|Situation||With Proofpoint Essentials in use, users still receive spam messages.|
Proofpoint Essentials Spam scanning
Proofpoint Essentials is powered by Proofpoint’s MLX machine learning technology. This solution examines and filters millions of possible spam attributes in every email including message envelope headers and structure, email images, email sender reputation as well as unstructured content in the message body to prevent spam emails, attachment-based spam (including PDF and image-based spam), while automatically filtering and adapting to new spam attacks as they appear. However, there will be cases where mail, considered to be SPAM by the user, is delivered. These are often newsletters or “bulk-mail”.
However, spam email comes in many forms, and attackers do not stop changing their methodology, and will continue to send spam to try to by-pass filters. When spam email makes it past our filtering, this indicates that the message does not contain any markers in our current definition set. Please see below for the false negative reporting process.
Spam feature items to review
The spam features are located at Company Settings > Spam.
- Log into the Proofpoint Essentials user interface
- Search for the customer in the search bar
- Click Company Settings.
- Click Spam.
These are the settings to note:
- Quarantine email suspected of being phish
- Quarantine bulk email
- Spam stamp & forward
- Inbound domain spoofing protection
Quarantine email suspected of being phish
Proofpoint Essentials will mark suspected phishing messages with a phish tag. These may not score high enough for spam and may not get quarantined in some cases. However, if this feature is enabled, it will quarantine the message tagged as phish. In the Log Details, it will indicate a Phish tag has been applied
Quarantine bulk email
Bulk email (newsletters in most cases) is not considered spam in the traditional sense. These messages are opt in, meaning you had at one time opted in for them. Proofpoint Essentials will mark recognizable newsletters with a bulk tag, which can be seen in the Log Details. These types of messages may not score high for spam. However, setting this feature will quarantine messages tagged as bulk.
Spam stamp & forward
This Spam Stamp & Forward option tags a message as spam, but still forwards it to the mail server. By allowing this feature, this allows spam emails that are borderline spam to go through to the mail server.
Support recommends not using this feature. If you do, make sure the tag is known across the company to ensure they know this message is possible spam.
False Negative Reports
Please note that delivered messages that users want to report as false negative may not be feasible. Support recommends turning off this feature, as most of these would likely be caught without it enabled.
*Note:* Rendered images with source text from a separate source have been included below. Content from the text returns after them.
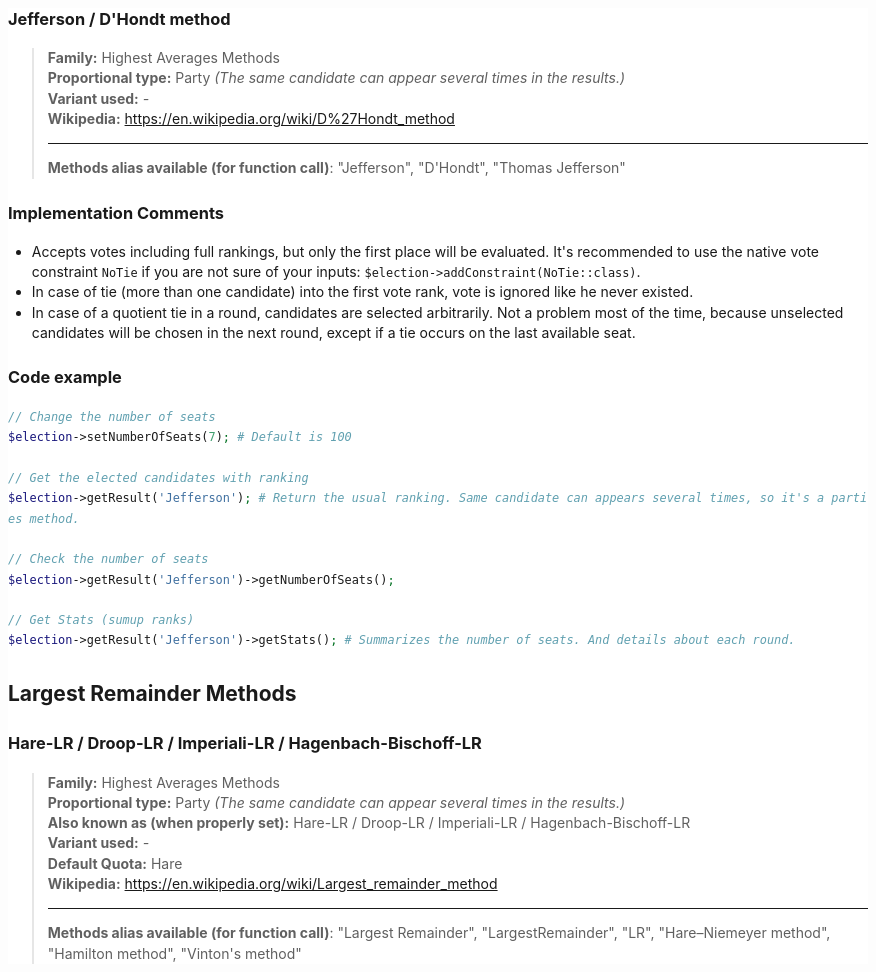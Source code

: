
 ```php

```

### Jefferson / D'Hondt method 

> **Family:** Highest Averages Methods  
> **Proportional type:** Party _(The same candidate can appear several times in the results.)_  
> **Variant used:** *-*  
> **Wikipedia:** https://en.wikipedia.org/wiki/D%27Hondt_method  
> ***  
> **Methods alias available (for function call)**: "Jefferson", "D'Hondt",  "Thomas Jefferson"  

### Implementation Comments
- Accepts votes including full rankings, but only the first place will be evaluated. It's recommended to use the native vote constraint `NoTie` if you are not sure of your inputs: `$election->addConstraint(NoTie::class)`.
- In case of tie (more than one candidate) into the first vote rank, vote is ignored like he never existed.
- In case of a quotient tie in a round, candidates are selected arbitrarily. Not a problem most of the time, because unselected candidates will be chosen in the next round, except if a tie occurs on the last available seat.

### Code example

```php
// Change the number of seats
$election->setNumberOfSeats(7); # Default is 100

// Get the elected candidates with ranking
$election->getResult('Jefferson'); # Return the usual ranking. Same candidate can appears several times, so it's a parties method.

// Check the number of seats
$election->getResult('Jefferson')->getNumberOfSeats();

// Get Stats (sumup ranks)
$election->getResult('Jefferson')->getStats(); # Summarizes the number of seats. And details about each round.
```


## Largest Remainder Methods

### Hare-LR / Droop-LR / Imperiali-LR / Hagenbach-Bischoff-LR

> **Family:** Highest Averages Methods  
> **Proportional type:** Party _(The same candidate can appear several times in the results.)_  
> **Also known as (when properly set):** Hare-LR / Droop-LR / Imperiali-LR / Hagenbach-Bischoff-LR  
> **Variant used:** *-*  
> **Default Quota:** Hare  
> **Wikipedia:** https://en.wikipedia.org/wiki/Largest_remainder_method  
> ***  
> **Methods alias available (for function call)**: "Largest Remainder", "LargestRemainder", "LR", "Hare–Niemeyer method", "Hamilton method", "Vinton's method"  
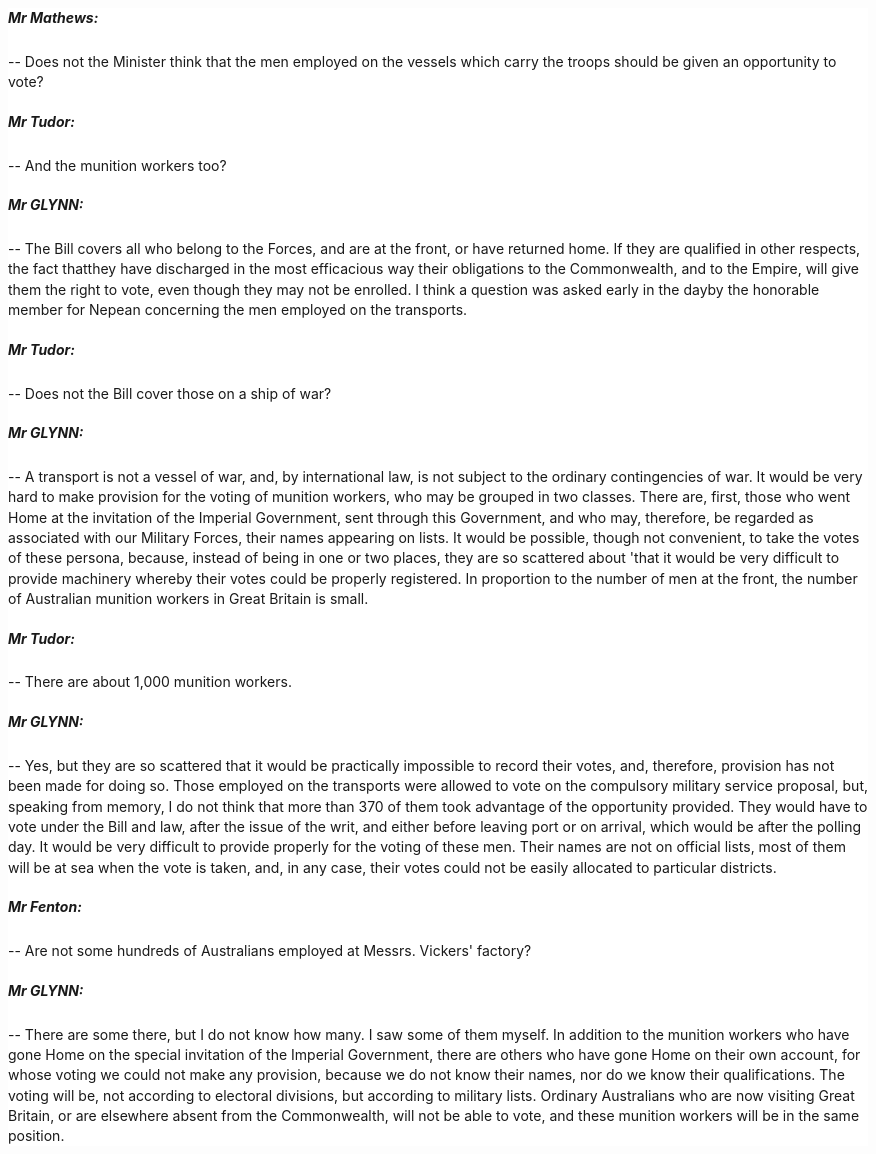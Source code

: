 ##### Mr Mathews:

-- Does not the Minister think that the men employed on the vessels which carry the troops should be given an opportunity to vote? 

##### Mr Tudor:

-- And the munition workers too? 

##### Mr GLYNN:

-- The Bill covers all who belong to the Forces, and are at the front, or have returned home. If they are qualified in other respects, the fact thatthey have discharged in the most efficacious way their obligations to the Commonwealth, and to the Empire, will give them the right to vote, even though they may not be enrolled. I think a question was asked early in the dayby the honorable member for Nepean concerning the men employed on the transports. 

##### Mr Tudor:

-- Does not the Bill cover those on a ship of war? 

##### Mr GLYNN:

-- A transport is not a vessel of war, and, by international law, is not subject to the ordinary contingencies of war. It would be very hard to make provision for the voting of munition workers, who may be grouped in two classes. There are, first, those who went Home at the invitation of the Imperial Government, sent through this Government, and who may, therefore, be regarded as associated with our Military Forces, their names appearing on lists. It would be possible, though not convenient, to take the votes of these persona, because, instead of being in one or two places, they are so scattered about 'that it would be very difficult to provide machinery whereby their votes could be properly registered. In proportion to the number of men at the front, the number of Australian munition workers in Great Britain is small. 

##### Mr Tudor:

-- There are about 1,000 munition workers. 

##### Mr GLYNN:

-- Yes, but they are so scattered that it would be practically impossible to record their votes, and, therefore, provision has not been made for doing so. Those employed on the transports were allowed to vote on the compulsory military service proposal, but, speaking from memory, I do not think that more than 370 of them took advantage of the opportunity provided. They would have to vote under the Bill and law, after the issue of the writ, and either before leaving port or on arrival, which would be after the polling day. It would be very difficult to provide properly for the voting of these men. Their names are not on official lists, most of them will be at sea when the vote is taken, and, in any case, their votes could not be easily allocated to particular districts. 

##### Mr Fenton:

-- Are not some hundreds of Australians employed at Messrs. Vickers' factory? 

##### Mr GLYNN:

-- There are some there, but I do not know how many. I saw some of them myself. In addition to the munition workers who have gone Home on the special invitation of the Imperial Government, there are others who have gone Home on their own account, for whose voting we could not make any provision, because we do not know their names, nor do we know their qualifications. The voting will be, not according to electoral divisions, but according to military lists. Ordinary Australians who are now visiting Great Britain, or are elsewhere absent from the Commonwealth, will not be able to vote, and  these  munition workers will be in the same position.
Inbound domain spoofing protection
This feature is very straight forward. It is for domain scanning only. All your domains you list in your Domains tab will be scanned as part of this feature. If an inbound message with your domain in the SENDER or FROM field is in it, this feature would quarantine the message.
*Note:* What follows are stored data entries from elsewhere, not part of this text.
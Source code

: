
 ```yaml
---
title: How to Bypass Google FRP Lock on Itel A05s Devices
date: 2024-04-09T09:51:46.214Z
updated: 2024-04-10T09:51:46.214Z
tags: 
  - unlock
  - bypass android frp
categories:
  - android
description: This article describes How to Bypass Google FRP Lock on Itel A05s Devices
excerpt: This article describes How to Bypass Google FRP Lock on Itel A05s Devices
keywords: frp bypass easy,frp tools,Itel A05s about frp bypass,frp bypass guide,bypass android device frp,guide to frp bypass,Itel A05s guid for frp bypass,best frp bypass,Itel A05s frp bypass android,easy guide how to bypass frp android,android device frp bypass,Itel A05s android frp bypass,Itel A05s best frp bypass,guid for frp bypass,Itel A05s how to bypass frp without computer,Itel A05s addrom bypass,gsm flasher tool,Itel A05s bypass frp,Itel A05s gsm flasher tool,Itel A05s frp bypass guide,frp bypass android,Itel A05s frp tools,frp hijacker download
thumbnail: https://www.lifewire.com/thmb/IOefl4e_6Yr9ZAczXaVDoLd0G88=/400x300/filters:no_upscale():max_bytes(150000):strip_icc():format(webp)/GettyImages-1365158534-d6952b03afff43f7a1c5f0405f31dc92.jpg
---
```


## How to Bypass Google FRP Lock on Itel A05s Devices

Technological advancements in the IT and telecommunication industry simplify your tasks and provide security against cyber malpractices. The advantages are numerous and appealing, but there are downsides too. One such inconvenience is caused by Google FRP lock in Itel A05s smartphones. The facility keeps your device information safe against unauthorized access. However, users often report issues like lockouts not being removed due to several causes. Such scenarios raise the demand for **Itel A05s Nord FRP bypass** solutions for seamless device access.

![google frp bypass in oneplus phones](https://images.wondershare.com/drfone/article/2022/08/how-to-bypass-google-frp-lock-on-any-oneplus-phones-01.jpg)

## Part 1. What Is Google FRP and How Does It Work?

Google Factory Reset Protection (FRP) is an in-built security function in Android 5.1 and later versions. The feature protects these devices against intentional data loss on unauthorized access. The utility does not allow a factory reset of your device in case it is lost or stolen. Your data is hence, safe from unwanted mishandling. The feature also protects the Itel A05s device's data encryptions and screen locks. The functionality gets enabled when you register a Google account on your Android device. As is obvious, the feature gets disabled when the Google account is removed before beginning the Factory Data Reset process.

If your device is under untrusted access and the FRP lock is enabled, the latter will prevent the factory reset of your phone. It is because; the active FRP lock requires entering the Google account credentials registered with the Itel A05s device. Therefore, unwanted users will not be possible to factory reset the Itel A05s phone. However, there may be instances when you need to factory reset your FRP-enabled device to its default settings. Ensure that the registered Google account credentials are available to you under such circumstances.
Support recommends this feature to be turned on for all users. If a customer is using an outside service that uses your domain, you can create a custom filter to allow this particular message through
Spam filter setting to review
From the same area in the Spam section in the user interface, you can find the Spam Sensitivity slider. The default Spam Sensitivity is set to 7.
- The lowest the slider can be set is: 2
- The highest the slider can be set is: 22
- The lower the sensitivity is set, we quarantine more spam email.
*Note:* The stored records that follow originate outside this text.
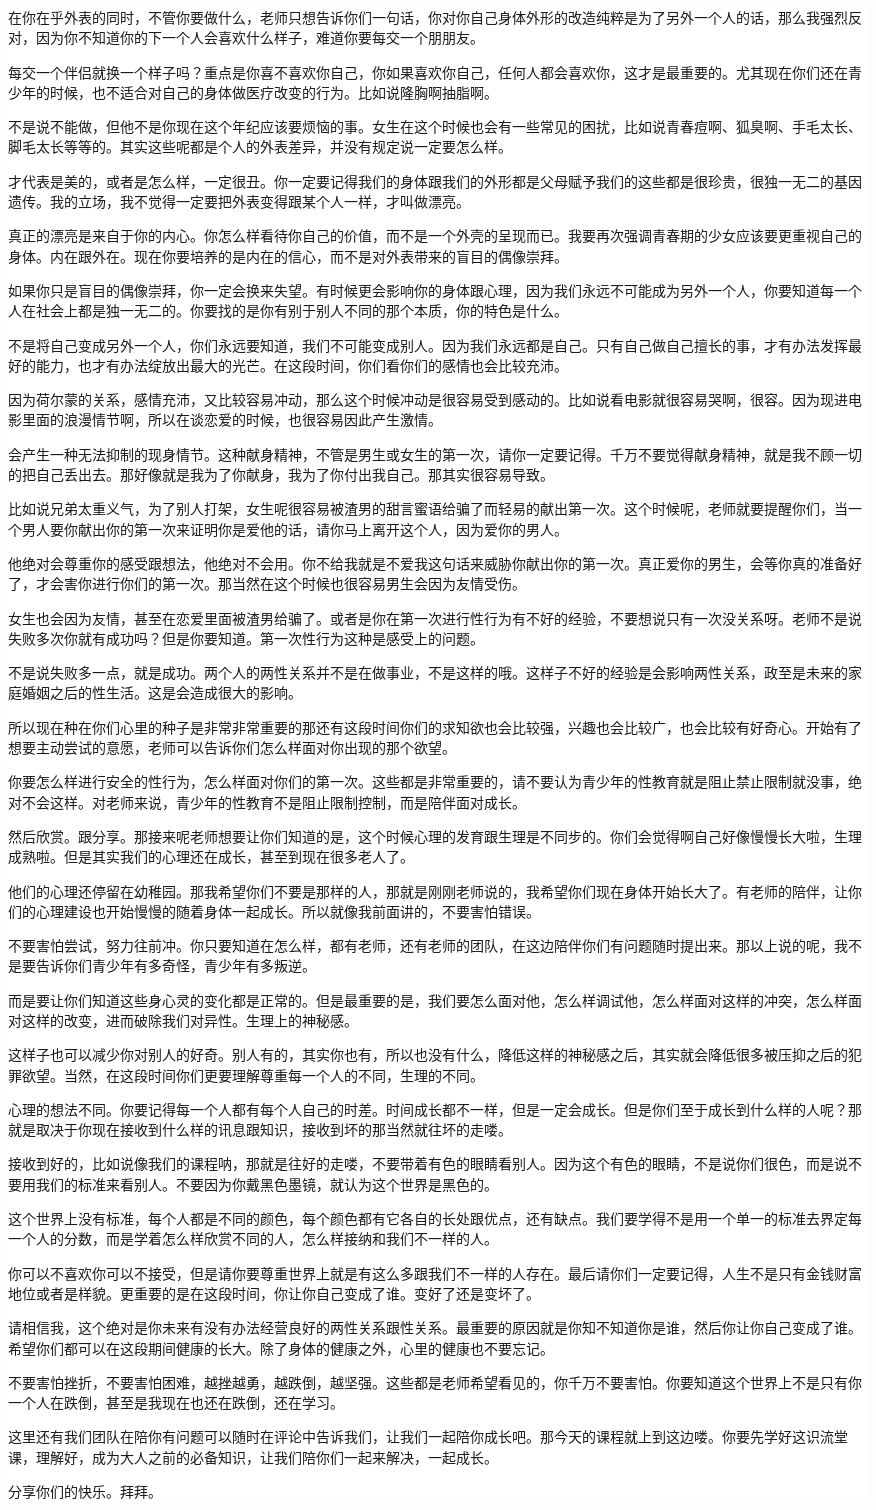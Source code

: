 在你在乎外表的同时，不管你要做什么，老师只想告诉你们一句话，你对你自己身体外形的改造纯粹是为了另外一个人的话，那么我强烈反对，因为你不知道你的下一个人会喜欢什么样子，难道你要每交一个朋朋友。

每交一个伴侣就换一个样子吗？重点是你喜不喜欢你自己，你如果喜欢你自己，任何人都会喜欢你，这才是最重要的。尤其现在你们还在青少年的时候，也不适合对自己的身体做医疗改变的行为。比如说隆胸啊抽脂啊。

不是说不能做，但他不是你现在这个年纪应该要烦恼的事。女生在这个时候也会有一些常见的困扰，比如说青春痘啊、狐臭啊、手毛太长、脚毛太长等等的。其实这些呢都是个人的外表差异，并没有规定说一定要怎么样。

才代表是美的，或者是怎么样，一定很丑。你一定要记得我们的身体跟我们的外形都是父母赋予我们的这些都是很珍贵，很独一无二的基因遗传。我的立场，我不觉得一定要把外表变得跟某个人一样，才叫做漂亮。

真正的漂亮是来自于你的内心。你怎么样看待你自己的价值，而不是一个外壳的呈现而已。我要再次强调青春期的少女应该要更重视自己的身体。内在跟外在。现在你要培养的是内在的信心，而不是对外表带来的盲目的偶像崇拜。

如果你只是盲目的偶像崇拜，你一定会换来失望。有时候更会影响你的身体跟心理，因为我们永远不可能成为另外一个人，你要知道每一个人在社会上都是独一无二的。你要找的是你有别于别人不同的那个本质，你的特色是什么。

不是将自己变成另外一个人，你们永远要知道，我们不可能变成别人。因为我们永远都是自己。只有自己做自己擅长的事，才有办法发挥最好的能力，也才有办法绽放出最大的光芒。在这段时间，你们看你们的感情也会比较充沛。

因为荷尔蒙的关系，感情充沛，又比较容易冲动，那么这个时候冲动是很容易受到感动的。比如说看电影就很容易哭啊，很容。因为现进电影里面的浪漫情节啊，所以在谈恋爱的时候，也很容易因此产生激情。

会产生一种无法抑制的现身情节。这种献身精神，不管是男生或女生的第一次，请你一定要记得。千万不要觉得献身精神，就是我不顾一切的把自己丢出去。那好像就是我为了你献身，我为了你付出我自己。那其实很容易导致。

比如说兄弟太重义气，为了别人打架，女生呢很容易被渣男的甜言蜜语给骗了而轻易的献出第一次。这个时候呢，老师就要提醒你们，当一个男人要你献出你的第一次来证明你是爱他的话，请你马上离开这个人，因为爱你的男人。

他绝对会尊重你的感受跟想法，他绝对不会用。你不给我就是不爱我这句话来威胁你献出你的第一次。真正爱你的男生，会等你真的准备好了，才会害你进行你们的第一次。那当然在这个时候也很容易男生会因为友情受伤。

女生也会因为友情，甚至在恋爱里面被渣男给骗了。或者是你在第一次进行性行为有不好的经验，不要想说只有一次没关系呀。老师不是说失败多次你就有成功吗？但是你要知道。第一次性行为这种是感受上的问题。

不是说失败多一点，就是成功。两个人的两性关系并不是在做事业，不是这样的哦。这样子不好的经验是会影响两性关系，政至是未来的家庭婚姻之后的性生活。这是会造成很大的影响。

所以现在种在你们心里的种子是非常非常重要的那还有这段时间你们的求知欲也会比较强，兴趣也会比较广，也会比较有好奇心。开始有了想要主动尝试的意愿，老师可以告诉你们怎么样面对你出现的那个欲望。

你要怎么样进行安全的性行为，怎么样面对你们的第一次。这些都是非常重要的，请不要认为青少年的性教育就是阻止禁止限制就没事，绝对不会这样。对老师来说，青少年的性教育不是阻止限制控制，而是陪伴面对成长。

然后欣赏。跟分享。那接来呢老师想要让你们知道的是，这个时候心理的发育跟生理是不同步的。你们会觉得啊自己好像慢慢长大啦，生理成熟啦。但是其实我们的心理还在成长，甚至到现在很多老人了。

他们的心理还停留在幼稚园。那我希望你们不要是那样的人，那就是刚刚老师说的，我希望你们现在身体开始长大了。有老师的陪伴，让你们的心理建设也开始慢慢的随着身体一起成长。所以就像我前面讲的，不要害怕错误。

不要害怕尝试，努力往前冲。你只要知道在怎么样，都有老师，还有老师的团队，在这边陪伴你们有问题随时提出来。那以上说的呢，我不是要告诉你们青少年有多奇怪，青少年有多叛逆。

而是要让你们知道这些身心灵的变化都是正常的。但是最重要的是，我们要怎么面对他，怎么样调试他，怎么样面对这样的冲突，怎么样面对这样的改变，进而破除我们对异性。生理上的神秘感。

这样子也可以减少你对别人的好奇。别人有的，其实你也有，所以也没有什么，降低这样的神秘感之后，其实就会降低很多被压抑之后的犯罪欲望。当然，在这段时间你们更要理解尊重每一个人的不同，生理的不同。

心理的想法不同。你要记得每一个人都有每个人自己的时差。时间成长都不一样，但是一定会成长。但是你们至于成长到什么样的人呢？那就是取决于你现在接收到什么样的讯息跟知识，接收到坏的那当然就往坏的走喽。

接收到好的，比如说像我们的课程呐，那就是往好的走喽，不要带着有色的眼睛看别人。因为这个有色的眼睛，不是说你们很色，而是说不要用我们的标准来看别人。不要因为你戴黑色墨镜，就认为这个世界是黑色的。

这个世界上没有标准，每个人都是不同的颜色，每个颜色都有它各自的长处跟优点，还有缺点。我们要学得不是用一个单一的标准去界定每一个人的分数，而是学着怎么样欣赏不同的人，怎么样接纳和我们不一样的人。

你可以不喜欢你可以不接受，但是请你要尊重世界上就是有这么多跟我们不一样的人存在。最后请你们一定要记得，人生不是只有金钱财富地位或者是样貌。更重要的是在这段时间，你让你自己变成了谁。变好了还是变坏了。

请相信我，这个绝对是你未来有没有办法经营良好的两性关系跟性关系。最重要的原因就是你知不知道你是谁，然后你让你自己变成了谁。希望你们都可以在这段期间健康的长大。除了身体的健康之外，心里的健康也不要忘记。

不要害怕挫折，不要害怕困难，越挫越勇，越跌倒，越坚强。这些都是老师希望看见的，你千万不要害怕。你要知道这个世界上不是只有你一个人在跌倒，甚至是我现在也还在跌倒，还在学习。

这里还有我们团队在陪你有问题可以随时在评论中告诉我们，让我们一起陪你成长吧。那今天的课程就上到这边喽。你要先学好这识流堂课，理解好，成为大人之前的必备知识，让我们陪你们一起来解决，一起成长。

分享你们的快乐。拜拜。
- The higher the sensitivity is set, we will deliver more messages that could be spam to the mail server.
Setting of 2: will block more spam email from going to the mail server
Setting of 22: will allow more spam email to mail server
Review filters and approved senders
If you are wanting help with support, please ensure you provide a permalink. Please check here to review how to get a permalink.
When you review the details of the message, the key item is if there is a Filtered: Allow entry as a Status. In the details, you can find what caused this by the Triggering Filter. This section is brief description of what the item is. Click on the actual item that triggered will open the direct filter in a new tab. It will either be an approved sender or an actual filter that allowed the message.
- Approved Sender - The end-user or company entered the domain or email address into the Allow list.
- Filter - The end-user or company created a rule that meets the criteria to allow the message through.
Global versus End-user
When the triggering filter is clicked, it will open the tab directly to the appropriate window. It could be for the company level or the specific end-user.
In either case, the message was not spam scored properly, as the customer or end-user has indicated to let these messages pass without scoring.
Report false negatives
From the Log Details if a message came through as Category Clean, then a false negative report should be done on this, i.e. reporting as spam. Our current definition set does not have anything in place that matches anything in the message and it will score high enough and it will pass through our filtering.
Please follow our standard false negative reporting process when opening a ticket. This is an effective method that helps you to help Proofpoint update spam definitions accordingly so we can block these or a similar iterations of these threats.